Beneath this line are the data; copy exactly the part of them that opens with the line containing "有很多数据库收集或整理了一些很酷的头颅列表。" and closes with the line containing "当你找到一个你喜欢的头颅时，", and only that part.

* * * * *

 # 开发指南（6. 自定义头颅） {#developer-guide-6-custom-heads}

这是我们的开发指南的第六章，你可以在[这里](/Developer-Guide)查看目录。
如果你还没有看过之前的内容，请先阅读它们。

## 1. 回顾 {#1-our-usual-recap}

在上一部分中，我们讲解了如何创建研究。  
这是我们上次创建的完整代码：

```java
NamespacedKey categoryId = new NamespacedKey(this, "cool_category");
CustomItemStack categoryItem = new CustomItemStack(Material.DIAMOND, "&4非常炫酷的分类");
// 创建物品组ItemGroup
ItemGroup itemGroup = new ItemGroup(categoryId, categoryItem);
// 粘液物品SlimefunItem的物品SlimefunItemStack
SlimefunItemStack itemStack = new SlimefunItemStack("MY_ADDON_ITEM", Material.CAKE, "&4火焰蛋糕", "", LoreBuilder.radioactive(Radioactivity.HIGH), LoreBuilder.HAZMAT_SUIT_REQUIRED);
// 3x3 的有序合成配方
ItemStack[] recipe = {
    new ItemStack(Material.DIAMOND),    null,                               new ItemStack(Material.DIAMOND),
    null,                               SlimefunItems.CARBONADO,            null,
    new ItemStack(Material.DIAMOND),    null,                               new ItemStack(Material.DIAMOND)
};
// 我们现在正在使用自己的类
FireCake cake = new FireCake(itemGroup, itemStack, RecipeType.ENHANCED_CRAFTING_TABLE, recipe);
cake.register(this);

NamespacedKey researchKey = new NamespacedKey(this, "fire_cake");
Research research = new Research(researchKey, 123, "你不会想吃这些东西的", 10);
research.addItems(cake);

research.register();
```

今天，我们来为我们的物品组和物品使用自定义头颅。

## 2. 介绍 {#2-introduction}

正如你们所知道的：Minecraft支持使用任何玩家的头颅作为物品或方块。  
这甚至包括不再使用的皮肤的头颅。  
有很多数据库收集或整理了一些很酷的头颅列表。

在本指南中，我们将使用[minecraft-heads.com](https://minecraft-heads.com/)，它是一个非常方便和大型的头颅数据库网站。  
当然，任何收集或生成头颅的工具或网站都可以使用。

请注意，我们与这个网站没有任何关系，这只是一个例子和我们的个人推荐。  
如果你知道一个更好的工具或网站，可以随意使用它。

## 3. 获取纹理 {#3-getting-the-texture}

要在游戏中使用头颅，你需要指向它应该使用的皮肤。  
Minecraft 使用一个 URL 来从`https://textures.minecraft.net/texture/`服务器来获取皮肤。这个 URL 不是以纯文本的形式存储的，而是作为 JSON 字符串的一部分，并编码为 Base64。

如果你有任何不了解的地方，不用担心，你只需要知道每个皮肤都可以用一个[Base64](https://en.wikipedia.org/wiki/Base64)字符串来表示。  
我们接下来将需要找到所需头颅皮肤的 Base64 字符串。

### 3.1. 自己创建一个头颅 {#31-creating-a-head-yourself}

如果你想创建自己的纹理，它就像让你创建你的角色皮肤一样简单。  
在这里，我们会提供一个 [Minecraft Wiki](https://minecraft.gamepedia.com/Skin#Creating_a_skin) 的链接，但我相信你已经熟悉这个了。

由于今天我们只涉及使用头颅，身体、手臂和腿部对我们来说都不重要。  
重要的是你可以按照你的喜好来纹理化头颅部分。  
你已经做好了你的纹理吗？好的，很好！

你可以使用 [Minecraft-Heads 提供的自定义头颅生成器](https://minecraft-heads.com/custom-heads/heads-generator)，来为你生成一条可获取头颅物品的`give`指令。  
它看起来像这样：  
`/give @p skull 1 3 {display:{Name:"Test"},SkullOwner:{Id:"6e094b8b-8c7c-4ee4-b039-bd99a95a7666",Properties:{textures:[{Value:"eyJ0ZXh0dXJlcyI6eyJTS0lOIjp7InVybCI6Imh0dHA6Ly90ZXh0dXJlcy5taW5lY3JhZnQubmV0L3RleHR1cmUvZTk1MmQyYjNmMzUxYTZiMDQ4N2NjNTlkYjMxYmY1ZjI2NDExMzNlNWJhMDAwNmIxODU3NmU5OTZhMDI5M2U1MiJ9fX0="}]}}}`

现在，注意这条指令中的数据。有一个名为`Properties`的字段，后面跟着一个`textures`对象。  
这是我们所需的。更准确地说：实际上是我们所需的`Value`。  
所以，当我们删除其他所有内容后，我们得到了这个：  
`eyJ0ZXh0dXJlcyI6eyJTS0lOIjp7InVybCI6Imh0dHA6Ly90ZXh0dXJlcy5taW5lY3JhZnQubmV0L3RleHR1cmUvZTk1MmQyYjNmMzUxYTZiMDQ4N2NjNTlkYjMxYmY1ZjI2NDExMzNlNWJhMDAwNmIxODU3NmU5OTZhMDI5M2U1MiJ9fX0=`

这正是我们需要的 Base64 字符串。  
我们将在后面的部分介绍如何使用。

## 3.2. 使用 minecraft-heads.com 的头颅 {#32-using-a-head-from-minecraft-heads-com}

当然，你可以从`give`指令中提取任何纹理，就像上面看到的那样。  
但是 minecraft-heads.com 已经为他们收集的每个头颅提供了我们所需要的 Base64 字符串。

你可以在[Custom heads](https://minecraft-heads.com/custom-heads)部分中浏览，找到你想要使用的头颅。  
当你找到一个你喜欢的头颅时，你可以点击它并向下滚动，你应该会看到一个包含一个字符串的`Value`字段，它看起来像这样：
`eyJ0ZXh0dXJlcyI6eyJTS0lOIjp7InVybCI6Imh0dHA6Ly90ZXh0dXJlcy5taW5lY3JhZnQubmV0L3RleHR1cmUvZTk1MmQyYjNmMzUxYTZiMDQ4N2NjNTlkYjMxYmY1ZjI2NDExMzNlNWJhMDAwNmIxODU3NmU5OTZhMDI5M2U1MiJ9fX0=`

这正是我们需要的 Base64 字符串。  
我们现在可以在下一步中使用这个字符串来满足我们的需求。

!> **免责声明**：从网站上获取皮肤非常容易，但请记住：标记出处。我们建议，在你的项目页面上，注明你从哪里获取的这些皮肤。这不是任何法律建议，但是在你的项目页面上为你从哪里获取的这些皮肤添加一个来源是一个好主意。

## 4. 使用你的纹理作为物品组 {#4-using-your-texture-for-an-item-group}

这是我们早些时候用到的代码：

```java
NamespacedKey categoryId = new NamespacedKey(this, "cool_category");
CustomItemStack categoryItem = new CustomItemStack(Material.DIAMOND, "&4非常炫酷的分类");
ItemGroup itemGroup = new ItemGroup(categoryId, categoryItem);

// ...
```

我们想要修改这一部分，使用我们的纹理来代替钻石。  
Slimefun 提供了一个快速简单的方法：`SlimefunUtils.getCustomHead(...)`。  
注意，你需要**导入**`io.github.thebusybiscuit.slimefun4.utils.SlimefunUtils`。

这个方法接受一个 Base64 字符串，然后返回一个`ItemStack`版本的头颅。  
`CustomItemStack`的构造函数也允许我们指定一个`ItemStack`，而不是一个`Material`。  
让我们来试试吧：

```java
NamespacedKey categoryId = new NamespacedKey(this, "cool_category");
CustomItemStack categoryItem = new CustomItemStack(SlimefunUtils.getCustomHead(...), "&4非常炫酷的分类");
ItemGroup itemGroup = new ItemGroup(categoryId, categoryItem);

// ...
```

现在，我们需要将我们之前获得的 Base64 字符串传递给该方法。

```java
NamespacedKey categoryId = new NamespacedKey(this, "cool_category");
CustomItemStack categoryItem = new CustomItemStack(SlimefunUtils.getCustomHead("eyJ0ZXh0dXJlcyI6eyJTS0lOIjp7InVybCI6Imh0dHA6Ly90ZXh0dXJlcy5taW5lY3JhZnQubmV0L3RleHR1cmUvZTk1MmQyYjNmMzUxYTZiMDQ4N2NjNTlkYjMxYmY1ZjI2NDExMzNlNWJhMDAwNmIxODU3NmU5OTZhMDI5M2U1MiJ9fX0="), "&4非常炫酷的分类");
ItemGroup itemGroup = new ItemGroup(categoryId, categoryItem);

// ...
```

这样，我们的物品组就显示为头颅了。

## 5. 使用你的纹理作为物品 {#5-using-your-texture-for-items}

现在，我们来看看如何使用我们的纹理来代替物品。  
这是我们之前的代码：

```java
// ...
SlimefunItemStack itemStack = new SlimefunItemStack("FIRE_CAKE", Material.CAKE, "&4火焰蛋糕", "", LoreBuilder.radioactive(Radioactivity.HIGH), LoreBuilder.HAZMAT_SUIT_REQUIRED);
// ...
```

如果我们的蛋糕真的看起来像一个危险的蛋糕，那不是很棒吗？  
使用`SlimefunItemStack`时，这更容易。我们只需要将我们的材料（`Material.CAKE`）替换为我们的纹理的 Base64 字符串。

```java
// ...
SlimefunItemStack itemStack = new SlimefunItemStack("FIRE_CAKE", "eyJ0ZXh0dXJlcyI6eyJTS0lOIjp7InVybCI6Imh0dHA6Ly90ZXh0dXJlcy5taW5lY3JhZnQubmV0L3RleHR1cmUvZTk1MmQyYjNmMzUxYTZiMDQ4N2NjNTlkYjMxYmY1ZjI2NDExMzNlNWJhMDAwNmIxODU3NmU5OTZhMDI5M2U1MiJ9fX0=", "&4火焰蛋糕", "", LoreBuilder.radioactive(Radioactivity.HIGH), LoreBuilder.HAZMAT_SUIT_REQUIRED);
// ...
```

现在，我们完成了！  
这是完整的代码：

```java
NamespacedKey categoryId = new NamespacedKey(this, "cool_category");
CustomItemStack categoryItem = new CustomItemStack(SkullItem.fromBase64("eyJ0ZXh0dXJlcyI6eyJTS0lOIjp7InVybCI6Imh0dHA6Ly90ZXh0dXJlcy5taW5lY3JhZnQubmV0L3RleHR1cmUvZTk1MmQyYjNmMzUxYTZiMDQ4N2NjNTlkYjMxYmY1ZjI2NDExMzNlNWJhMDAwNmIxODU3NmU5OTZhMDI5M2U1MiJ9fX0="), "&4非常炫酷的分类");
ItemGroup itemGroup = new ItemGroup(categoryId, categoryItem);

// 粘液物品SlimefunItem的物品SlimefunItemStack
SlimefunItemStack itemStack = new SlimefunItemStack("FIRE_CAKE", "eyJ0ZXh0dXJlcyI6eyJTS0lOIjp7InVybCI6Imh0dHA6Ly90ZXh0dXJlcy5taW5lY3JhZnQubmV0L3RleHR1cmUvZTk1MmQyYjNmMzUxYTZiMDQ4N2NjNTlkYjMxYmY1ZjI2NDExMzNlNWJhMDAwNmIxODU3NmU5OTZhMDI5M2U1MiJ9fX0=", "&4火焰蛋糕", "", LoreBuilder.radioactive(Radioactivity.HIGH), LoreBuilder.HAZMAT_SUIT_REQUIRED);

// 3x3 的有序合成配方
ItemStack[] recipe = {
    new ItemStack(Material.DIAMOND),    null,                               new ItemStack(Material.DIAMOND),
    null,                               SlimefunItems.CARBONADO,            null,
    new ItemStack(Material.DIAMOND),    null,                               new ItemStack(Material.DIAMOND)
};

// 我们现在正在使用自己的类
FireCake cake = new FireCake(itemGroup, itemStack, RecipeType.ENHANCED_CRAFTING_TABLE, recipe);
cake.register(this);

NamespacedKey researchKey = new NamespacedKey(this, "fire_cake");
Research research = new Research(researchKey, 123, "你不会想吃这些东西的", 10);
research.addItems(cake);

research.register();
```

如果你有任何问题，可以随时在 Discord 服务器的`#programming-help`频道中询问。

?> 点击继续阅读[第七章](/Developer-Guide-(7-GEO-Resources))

* * * * *

**Solution to the exercise**.
有很多数据库收集或整理了一些很酷的头颅列表。

在本指南中，我们将使用[minecraft-heads.com](https://minecraft-heads.com/)，它是一个非常方便和大型的头颅数据库网站。  
当然，任何收集或生成头颅的工具或网站都可以使用。

请注意，我们与这个网站没有任何关系，这只是一个例子和我们的个人推荐。  
如果你知道一个更好的工具或网站，可以随意使用它。

## 3. 获取纹理 {#3-getting-the-texture}

要在游戏中使用头颅，你需要指向它应该使用的皮肤。  
Minecraft 使用一个 URL 来从`https://textures.minecraft.net/texture/`服务器来获取皮肤。这个 URL 不是以纯文本的形式存储的，而是作为 JSON 字符串的一部分，并编码为 Base64。

如果你有任何不了解的地方，不用担心，你只需要知道每个皮肤都可以用一个[Base64](https://en.wikipedia.org/wiki/Base64)字符串来表示。  
我们接下来将需要找到所需头颅皮肤的 Base64 字符串。

### 3.1. 自己创建一个头颅 {#31-creating-a-head-yourself}

如果你想创建自己的纹理，它就像让你创建你的角色皮肤一样简单。  
在这里，我们会提供一个 [Minecraft Wiki](https://minecraft.gamepedia.com/Skin#Creating_a_skin) 的链接，但我相信你已经熟悉这个了。

由于今天我们只涉及使用头颅，身体、手臂和腿部对我们来说都不重要。  
重要的是你可以按照你的喜好来纹理化头颅部分。  
你已经做好了你的纹理吗？好的，很好！

你可以使用 [Minecraft-Heads 提供的自定义头颅生成器](https://minecraft-heads.com/custom-heads/heads-generator)，来为你生成一条可获取头颅物品的`give`指令。  
它看起来像这样：  
`/give @p skull 1 3 {display:{Name:"Test"},SkullOwner:{Id:"6e094b8b-8c7c-4ee4-b039-bd99a95a7666",Properties:{textures:[{Value:"eyJ0ZXh0dXJlcyI6eyJTS0lOIjp7InVybCI6Imh0dHA6Ly90ZXh0dXJlcy5taW5lY3JhZnQubmV0L3RleHR1cmUvZTk1MmQyYjNmMzUxYTZiMDQ4N2NjNTlkYjMxYmY1ZjI2NDExMzNlNWJhMDAwNmIxODU3NmU5OTZhMDI5M2U1MiJ9fX0="}]}}}`

现在，注意这条指令中的数据。有一个名为`Properties`的字段，后面跟着一个`textures`对象。  
这是我们所需的。更准确地说：实际上是我们所需的`Value`。  
所以，当我们删除其他所有内容后，我们得到了这个：  
`eyJ0ZXh0dXJlcyI6eyJTS0lOIjp7InVybCI6Imh0dHA6Ly90ZXh0dXJlcy5taW5lY3JhZnQubmV0L3RleHR1cmUvZTk1MmQyYjNmMzUxYTZiMDQ4N2NjNTlkYjMxYmY1ZjI2NDExMzNlNWJhMDAwNmIxODU3NmU5OTZhMDI5M2U1MiJ9fX0=`

这正是我们需要的 Base64 字符串。  
我们将在后面的部分介绍如何使用。

## 3.2. 使用 minecraft-heads.com 的头颅 {#32-using-a-head-from-minecraft-heads-com}

当然，你可以从`give`指令中提取任何纹理，就像上面看到的那样。  
但是 minecraft-heads.com 已经为他们收集的每个头颅提供了我们所需要的 Base64 字符串。

你可以在[Custom heads](https://minecraft-heads.com/custom-heads)部分中浏览，找到你想要使用的头颅。  
当你找到一个你喜欢的头颅时，你可以点击它并向下滚动，你应该会看到一个包含一个字符串的`Value`字段，它看起来像这样：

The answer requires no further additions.